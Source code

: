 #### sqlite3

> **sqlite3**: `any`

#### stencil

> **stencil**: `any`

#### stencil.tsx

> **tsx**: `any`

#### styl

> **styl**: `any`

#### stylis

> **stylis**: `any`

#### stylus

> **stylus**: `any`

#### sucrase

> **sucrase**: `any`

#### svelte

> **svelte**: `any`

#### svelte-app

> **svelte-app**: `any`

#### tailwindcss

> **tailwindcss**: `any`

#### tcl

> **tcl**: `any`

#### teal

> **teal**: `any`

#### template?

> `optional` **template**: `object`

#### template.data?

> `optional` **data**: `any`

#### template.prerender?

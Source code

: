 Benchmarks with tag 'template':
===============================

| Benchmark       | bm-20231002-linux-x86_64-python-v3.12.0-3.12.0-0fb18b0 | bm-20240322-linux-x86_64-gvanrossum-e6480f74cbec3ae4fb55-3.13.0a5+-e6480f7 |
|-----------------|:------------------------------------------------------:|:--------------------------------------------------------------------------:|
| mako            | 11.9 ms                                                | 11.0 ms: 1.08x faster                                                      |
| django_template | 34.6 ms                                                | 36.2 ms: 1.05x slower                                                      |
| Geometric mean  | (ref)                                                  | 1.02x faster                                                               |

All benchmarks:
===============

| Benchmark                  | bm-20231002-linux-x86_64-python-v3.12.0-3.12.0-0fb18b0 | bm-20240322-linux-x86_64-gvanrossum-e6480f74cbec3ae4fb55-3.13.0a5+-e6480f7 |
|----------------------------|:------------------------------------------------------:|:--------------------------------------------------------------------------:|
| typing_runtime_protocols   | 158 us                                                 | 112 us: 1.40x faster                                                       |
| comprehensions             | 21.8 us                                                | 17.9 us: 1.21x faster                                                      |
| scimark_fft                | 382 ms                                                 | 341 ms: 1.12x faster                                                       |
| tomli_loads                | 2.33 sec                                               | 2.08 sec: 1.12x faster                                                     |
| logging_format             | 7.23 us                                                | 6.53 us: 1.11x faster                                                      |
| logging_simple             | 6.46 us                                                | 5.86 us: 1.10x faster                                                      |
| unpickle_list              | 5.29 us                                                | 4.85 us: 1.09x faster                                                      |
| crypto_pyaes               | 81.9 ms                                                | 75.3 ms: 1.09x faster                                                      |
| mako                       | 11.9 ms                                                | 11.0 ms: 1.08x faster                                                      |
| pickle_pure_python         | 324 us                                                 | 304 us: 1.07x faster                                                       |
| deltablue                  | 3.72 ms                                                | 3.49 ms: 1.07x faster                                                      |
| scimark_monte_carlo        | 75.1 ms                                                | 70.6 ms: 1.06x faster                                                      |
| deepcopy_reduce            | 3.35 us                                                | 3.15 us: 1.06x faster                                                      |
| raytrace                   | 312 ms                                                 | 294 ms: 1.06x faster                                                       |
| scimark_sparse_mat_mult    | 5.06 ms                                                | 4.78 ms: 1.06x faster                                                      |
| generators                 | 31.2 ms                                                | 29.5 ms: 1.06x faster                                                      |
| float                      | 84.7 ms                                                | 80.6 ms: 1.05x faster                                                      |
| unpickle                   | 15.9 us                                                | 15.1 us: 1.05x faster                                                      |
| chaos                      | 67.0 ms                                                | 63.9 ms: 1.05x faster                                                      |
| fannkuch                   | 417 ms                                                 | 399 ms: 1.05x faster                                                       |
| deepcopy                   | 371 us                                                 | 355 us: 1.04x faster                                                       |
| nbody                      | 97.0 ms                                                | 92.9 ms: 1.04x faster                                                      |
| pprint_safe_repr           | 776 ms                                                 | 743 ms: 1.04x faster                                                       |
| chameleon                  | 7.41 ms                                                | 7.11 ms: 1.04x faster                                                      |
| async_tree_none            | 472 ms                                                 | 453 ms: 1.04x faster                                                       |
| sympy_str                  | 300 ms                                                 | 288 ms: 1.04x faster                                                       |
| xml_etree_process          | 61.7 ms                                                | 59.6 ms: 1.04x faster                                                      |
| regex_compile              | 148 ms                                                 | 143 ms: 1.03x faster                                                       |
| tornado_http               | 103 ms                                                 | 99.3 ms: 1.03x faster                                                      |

--*--

§ Exercise prompt: Nothing is to be left out; every record above must be repeated exactly.

§ Task output:
Source code

: #### sqlite3

> **sqlite3**: `any`

#### stencil

> **stencil**: `any`

#### stencil.tsx

> **tsx**: `any`

#### styl

> **styl**: `any`

#### stylis

> **stylis**: `any`

#### stylus

> **stylus**: `any`

#### sucrase

> **sucrase**: `any`

#### svelte

> **svelte**: `any`

#### svelte-app

> **svelte-app**: `any`

#### tailwindcss

> **tailwindcss**: `any`

#### tcl

> **tcl**: `any`

#### teal

> **teal**: `any`

#### template?

> `optional` **template**: `object`

#### template.data?

> `optional` **data**: `any`

#### template.prerender?

Source code

: Benchmarks with tag 'template':
===============================

| Benchmark       | bm-20231002-linux-x86_64-python-v3.12.0-3.12.0-0fb18b0 | bm-20240322-linux-x86_64-gvanrossum-e6480f74cbec3ae4fb55-3.13.0a5+-e6480f7 |
|-----------------|:------------------------------------------------------:|:--------------------------------------------------------------------------:|
| mako            | 11.9 ms                                                | 11.0 ms: 1.08x faster                                                      |
| django_template | 34.6 ms                                                | 36.2 ms: 1.05x slower                                                      |
| Geometric mean  | (ref)                                                  | 1.02x faster                                                               |

All benchmarks:
===============

| Benchmark                  | bm-20231002-linux-x86_64-python-v3.12.0-3.12.0-0fb18b0 | bm-20240322-linux-x86_64-gvanrossum-e6480f74cbec3ae4fb55-3.13.0a5+-e6480f7 |
|----------------------------|:------------------------------------------------------:|:--------------------------------------------------------------------------:|
| typing_runtime_protocols   | 158 us                                                 | 112 us: 1.40x faster                                                       |
| comprehensions             | 21.8 us                                                | 17.9 us: 1.21x faster                                                      |
| scimark_fft                | 382 ms                                                 | 341 ms: 1.12x faster                                                       |
| tomli_loads                | 2.33 sec                                               | 2.08 sec: 1.12x faster                                                     |
| logging_format             | 7.23 us                                                | 6.53 us: 1.11x faster                                                      |
| logging_simple             | 6.46 us                                                | 5.86 us: 1.10x faster                                                      |
| unpickle_list              | 5.29 us                                                | 4.85 us: 1.09x faster                                                      |
| crypto_pyaes               | 81.9 ms                                                | 75.3 ms: 1.09x faster                                                      |
| mako                       | 11.9 ms                                                | 11.0 ms: 1.08x faster                                                      |
| pickle_pure_python         | 324 us                                                 | 304 us: 1.07x faster                                                       |
| deltablue                  | 3.72 ms                                                | 3.49 ms: 1.07x faster                                                      |
| scimark_monte_carlo        | 75.1 ms                                                | 70.6 ms: 1.06x faster                                                      |
| deepcopy_reduce            | 3.35 us                                                | 3.15 us: 1.06x faster                                                      |
| raytrace                   | 312 ms                                                 | 294 ms: 1.06x faster                                                       |
| scimark_sparse_mat_mult    | 5.06 ms                                                | 4.78 ms: 1.06x faster                                                      |
| generators                 | 31.2 ms                                                | 29.5 ms: 1.06x faster                                                      |
| float                      | 84.7 ms                                                | 80.6 ms: 1.05x faster                                                      |
| unpickle                   | 15.9 us                                                | 15.1 us: 1.05x faster                                                      |
| chaos                      | 67.0 ms                                                | 63.9 ms: 1.05x faster                                                      |
| fannkuch                   | 417 ms                                                 | 399 ms: 1.05x faster                                                       |
| deepcopy                   | 371 us                                                 | 355 us: 1.04x faster                                                       |
| nbody                      | 97.0 ms                                                | 92.9 ms: 1.04x faster                                                      |
| pprint_safe_repr           | 776 ms                                                 | 743 ms: 1.04x faster                                                       |
| chameleon                  | 7.41 ms                                                | 7.11 ms: 1.04x faster                                                      |
| async_tree_none            | 472 ms                                                 | 453 ms: 1.04x faster                                                       |
| sympy_str                  | 300 ms                                                 | 288 ms: 1.04x faster                                                       |
| xml_etree_process          | 61.7 ms                                                | 59.6 ms: 1.04x faster                                                      |
| regex_compile              | 148 ms                                                 | 143 ms: 1.03x faster                                                       |
| tornado_http               | 103 ms                                                 | 99.3 ms: 1.03x faster                                                      |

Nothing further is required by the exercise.